変更後サインオンボーナス=(本条第1項の金額÷24)×退職または解雇となるまでの在職月数

本覚書の成立を証するため、本書2通を作成し甲乙記名捺印の上、各1通を保有する。



【法務部としての検討事項 2】

サインオンボーナスにおける返還規定は有効か。

覚書を作成した後、朝見は第1条第3項の返金規定について、労働基準法第16条に違反しているような気がしたので、さっそく六法を開いてみた。やはり労働基準法第16条は、労働契約の不履行について違約金や損害賠償額の予定をする契約を禁じおり、また労働基準法第5条では強制労働を禁止している。
念のため、顧問弁護士の柳本先生に、第1条第3項の適法性について、問い合わせた。


(賠償予定の禁止)
第16条  
使用者は、労働契約の不履行について違約金を定め、又は損害賠償額を予定する契約をしてはならない。


【弁護士の視点:柳本先生のメール 2】

サインオンボーナス(サイニングボーナス)は、勤労意欲を促すこと等を目的として、入社時に支払われる契約締結金である。会社としては、サインオンボーナスを支払う以上、一定の期間継続して就労してもらうことを期待し、なるべくその確実性を担保したいと考え、一定期間経過前に自らの意思で退職するときは、サインオンボーナス全額を返還する旨を合意した上で支払うとの約定(以下「給付金返還規定」という)を定めることが多い。

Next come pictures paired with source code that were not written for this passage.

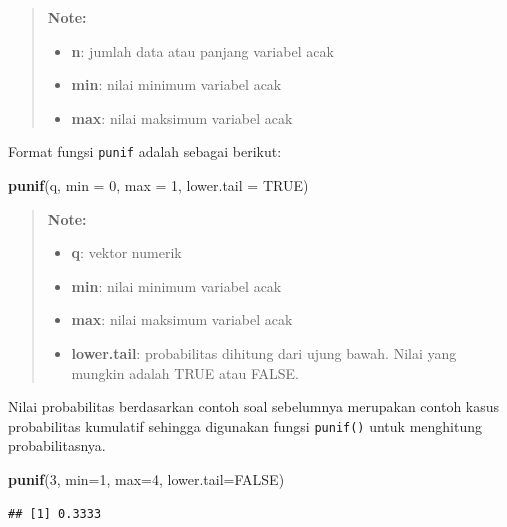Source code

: \documentclass[]{book}
\newenvironment{Shaded}{\begin{snugshade}}{\end{snugshade}}
\newcommand{\KeywordTok}[1]{\textcolor[rgb]{0.13,0.29,0.53}{\textbf{#1}}}
\newcommand{\DataTypeTok}[1]{\textcolor[rgb]{0.13,0.29,0.53}{#1}}
\newcommand{\DecValTok}[1]{\textcolor[rgb]{0.00,0.00,0.81}{#1}}
\newcommand{\OtherTok}[1]{\textcolor[rgb]{0.56,0.35,0.01}{#1}}
\newcommand{\NormalTok}[1]{#1}
\providecommand{\tightlist}{%
  \setlength{\itemsep}{0pt}\setlength{\parskip}{0pt}}
\begin{document}
\begin{quote}
\textbf{Note: }

\begin{itemize}
\tightlist
\item
  \textbf{n}: jumlah data atau panjang variabel acak
\item
  \textbf{min}: nilai minimum variabel acak
\item
  \textbf{max}: nilai maksimum variabel acak
\end{itemize}
\end{quote}

Format fungsi \texttt{punif} adalah sebagai berikut:

\begin{Shaded}
\begin{Highlighting}[]
\KeywordTok{punif}\NormalTok{(q, }\DataTypeTok{min =} \DecValTok{0}\NormalTok{, }\DataTypeTok{max =} \DecValTok{1}\NormalTok{, }\DataTypeTok{lower.tail =} \OtherTok{TRUE}\NormalTok{)}
\end{Highlighting}
\end{Shaded}

\begin{quote}
\textbf{Note: }

\begin{itemize}
\tightlist
\item
  \textbf{q}: vektor numerik
\item
  \textbf{min}: nilai minimum variabel acak
\item
  \textbf{max}: nilai maksimum variabel acak
\item
  \textbf{lower.tail}: probabilitas dihitung dari ujung bawah. Nilai
  yang mungkin adalah TRUE atau FALSE.
\end{itemize}
\end{quote}

Nilai probabilitas berdasarkan contoh soal sebelumnya merupakan contoh
kasus probabilitas kumulatif sehingga digunakan fungsi \texttt{punif()}
untuk menghitung probabilitasnya.

\begin{Shaded}
\begin{Highlighting}[]
\KeywordTok{punif}\NormalTok{(}\DecValTok{3}\NormalTok{, }\DataTypeTok{min=}\DecValTok{1}\NormalTok{, }\DataTypeTok{max=}\DecValTok{4}\NormalTok{, }\DataTypeTok{lower.tail=}\OtherTok{FALSE}\NormalTok{)}
\end{Highlighting}
\end{Shaded}

\begin{verbatim}
## [1] 0.3333
\end{verbatim}
\end{document}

しかし、当該給付金返還規定が違約金の定め・損害賠償の予定を禁止した労基法16条と、強制労働を禁止した同5条との関係で有効性が問題とされる。
労働者が一定期間以上勤務しなかった場合に使用者が支給していたものを返還するよう求めることが労基法16条に違反するか。この点が争われた裁判例は、次の①、②の場合である。

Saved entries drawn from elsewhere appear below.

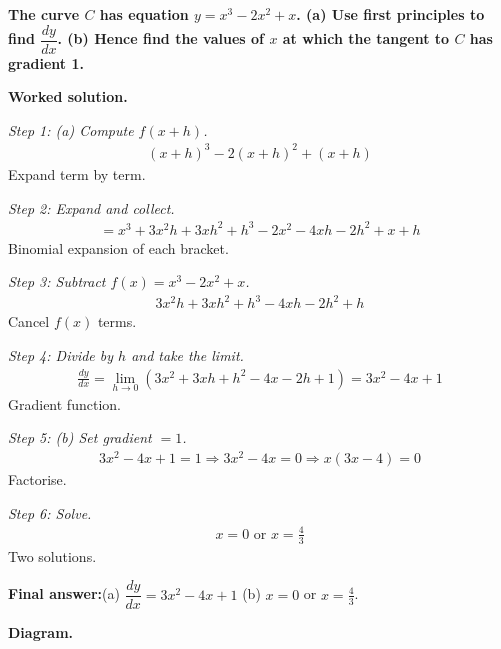 \documentclass[11pt]{article}
\newcommand{\question}[1]{\par\medskip\noindent\textbf{#1}\par}
\begin{document}
\question{The curve \( C \) has equation \( y = x^3 - 2x^2 + x \). (a) Use first principles to find \( \dfrac{dy}{dx} \). (b) Hence find the values of \( x \) at which the tangent to \( C \) has gradient 1.}

\textbf{Worked solution.}

\textit{Step 1: (a) Compute \( f(x+h) \).}
\[\begin{gathered}
(x+h)^3 - 2(x+h)^2 + (x+h)
\end{gathered}\]
Expand term by term.

\textit{Step 2: Expand and collect.}
\[\begin{gathered}
= x^3 + 3x^2h + 3xh^2 + h^3 - 2x^2 - 4xh - 2h^2 + x + h
\end{gathered}\]
Binomial expansion of each bracket.

\textit{Step 3: Subtract \( f(x) = x^3 - 2x^2 + x \).}
\[\begin{gathered}
3x^2 h + 3xh^2 + h^3 - 4xh - 2h^2 + h
\end{gathered}\]
Cancel \( f(x) \) terms.

\textit{Step 4: Divide by \( h \) and take the limit.}
\[\begin{gathered}
\frac{dy}{dx} = \lim_{h \to 0}(3x^2 + 3xh + h^2 - 4x - 2h + 1) = 3x^2 - 4x + 1
\end{gathered}\]
Gradient function.

\textit{Step 5: (b) Set gradient \( = 1 \).}
\[\begin{gathered}
3x^2 - 4x + 1 = 1 \Rightarrow 3x^2 - 4x = 0 \Rightarrow x(3x - 4) = 0
\end{gathered}\]
Factorise.

\textit{Step 6: Solve.}
\[\begin{gathered}
x = 0 \text{ or } x = \tfrac{4}{3}
\end{gathered}\]
Two solutions.

\begin{answerbox}
\textbf{Final answer:}\quad (a) \(\displaystyle  \dfrac{dy}{dx} = 3x^2 - 4x + 1 \) \quad  (b) \(\displaystyle  x = 0 \) or \(\displaystyle  x = \tfrac{4}{3} \).
\end{answerbox}
\textbf{Diagram.}
\end{document}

① 労働者の研修・留学等で実際にかかった費用を使用者が負担した部分の返還を求めるケース
② 負担された実費ではなく、賃金・契約金等使用者が労働者に支給した金銭の返還を求めるケース

①については研修・留学等について業務性が認められるか否かが特に重視され、業務性が薄く個人の利益性が強い場合には、本来労働者が負担すべき費用を労働契約とは別個の消費貸借契約で使用者に貸付けしたものであり、労働契約の不履行についての違約金の定めや損害賠償の予定(労基法16条)には当たらないとされる傾向にある。

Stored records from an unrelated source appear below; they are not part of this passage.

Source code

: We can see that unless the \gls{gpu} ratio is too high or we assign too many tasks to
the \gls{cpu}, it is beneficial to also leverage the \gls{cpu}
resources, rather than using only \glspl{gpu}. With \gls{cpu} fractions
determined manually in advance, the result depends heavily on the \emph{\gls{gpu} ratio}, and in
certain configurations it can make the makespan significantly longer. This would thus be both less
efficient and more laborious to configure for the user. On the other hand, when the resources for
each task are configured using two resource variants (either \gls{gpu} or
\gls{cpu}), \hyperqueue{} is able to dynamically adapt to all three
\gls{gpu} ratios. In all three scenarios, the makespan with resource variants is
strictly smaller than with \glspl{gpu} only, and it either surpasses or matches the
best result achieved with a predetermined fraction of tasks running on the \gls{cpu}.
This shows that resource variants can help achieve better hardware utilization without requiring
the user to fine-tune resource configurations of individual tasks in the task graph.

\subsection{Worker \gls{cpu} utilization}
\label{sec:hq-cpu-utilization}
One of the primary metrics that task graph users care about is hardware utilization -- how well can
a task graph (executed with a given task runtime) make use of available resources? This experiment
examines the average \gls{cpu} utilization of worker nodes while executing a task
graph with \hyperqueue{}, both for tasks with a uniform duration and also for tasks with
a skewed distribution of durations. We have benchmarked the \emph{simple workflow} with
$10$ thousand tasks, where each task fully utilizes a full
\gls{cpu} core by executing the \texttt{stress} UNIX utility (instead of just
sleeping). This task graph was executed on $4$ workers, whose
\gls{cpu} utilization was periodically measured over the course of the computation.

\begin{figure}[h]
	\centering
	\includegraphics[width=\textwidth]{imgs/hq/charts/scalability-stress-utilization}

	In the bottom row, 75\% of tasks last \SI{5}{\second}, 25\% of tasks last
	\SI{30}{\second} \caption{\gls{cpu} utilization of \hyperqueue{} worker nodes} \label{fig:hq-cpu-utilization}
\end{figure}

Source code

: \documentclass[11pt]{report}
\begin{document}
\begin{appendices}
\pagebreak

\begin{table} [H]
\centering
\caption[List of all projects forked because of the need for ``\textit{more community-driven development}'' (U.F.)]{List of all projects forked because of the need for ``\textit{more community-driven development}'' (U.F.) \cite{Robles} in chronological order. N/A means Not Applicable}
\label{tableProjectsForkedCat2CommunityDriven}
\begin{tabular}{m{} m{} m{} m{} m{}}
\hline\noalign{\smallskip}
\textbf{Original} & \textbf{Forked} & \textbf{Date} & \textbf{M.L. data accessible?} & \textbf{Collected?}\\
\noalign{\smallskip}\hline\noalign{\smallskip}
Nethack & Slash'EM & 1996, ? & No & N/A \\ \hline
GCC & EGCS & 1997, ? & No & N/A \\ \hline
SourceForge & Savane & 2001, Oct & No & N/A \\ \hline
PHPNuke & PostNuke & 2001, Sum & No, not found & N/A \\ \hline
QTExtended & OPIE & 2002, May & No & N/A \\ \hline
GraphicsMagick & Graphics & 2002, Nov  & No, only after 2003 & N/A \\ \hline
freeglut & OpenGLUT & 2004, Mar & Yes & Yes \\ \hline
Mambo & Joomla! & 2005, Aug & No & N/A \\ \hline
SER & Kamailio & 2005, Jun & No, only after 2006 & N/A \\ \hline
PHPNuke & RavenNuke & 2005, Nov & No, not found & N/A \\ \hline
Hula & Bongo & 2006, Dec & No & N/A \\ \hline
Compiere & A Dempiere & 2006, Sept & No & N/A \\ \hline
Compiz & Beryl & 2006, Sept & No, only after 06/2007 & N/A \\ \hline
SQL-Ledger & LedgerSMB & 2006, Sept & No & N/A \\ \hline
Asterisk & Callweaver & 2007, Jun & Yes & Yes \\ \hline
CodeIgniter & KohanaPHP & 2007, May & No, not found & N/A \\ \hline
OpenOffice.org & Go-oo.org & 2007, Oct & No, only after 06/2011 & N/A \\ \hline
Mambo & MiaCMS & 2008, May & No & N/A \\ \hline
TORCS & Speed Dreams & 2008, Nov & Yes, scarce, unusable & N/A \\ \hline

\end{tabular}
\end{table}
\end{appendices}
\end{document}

これに対し、②については、実質的に賃金にあたるような給付が返還を求められたケースでは、労基法16条違反にあたるとされる裁判例が見られるが(徳島健康生活協同組合事件・高松高判平成15・3・14労判849号90頁等)、入社時に支給された契約金については、消費貸借契約(返済債務免除特約付)に基づくものであり、返済しなければ退職を認めないというものでもないから、労基法16条違反にはあたらないとする裁判例(串きゅう事件・東京高判昭和48・11・21判時726号99頁、大阪地判平成21・9・3労判994号41頁、大阪高範平成22・4・22労判1008号15頁) と、退職阻止の足かせをはめることを目的としたもので公序良俗に反するとするもの(日本ポラロイド事件・東京地判平成15・3・31労判849号75頁、東京地判平成26・8・14判時2252号66頁)とがある。

また、このような返還合意が、サインオンボーナスの態様、返還を定める約定の内容に照らして、従業員の意思に反して労働を強制することになる不当な拘束手段と評価され、労基法5条が規定する強制労働の禁止にも違反するとされる可能性もある(前掲東京地判平成15・3・31がある)。労基法16条、5条違反としてサインオンボーナスの返還に関する合意が無効とされると、支払済みのサインオンボーナスの返還を求めることは法的には困難となる。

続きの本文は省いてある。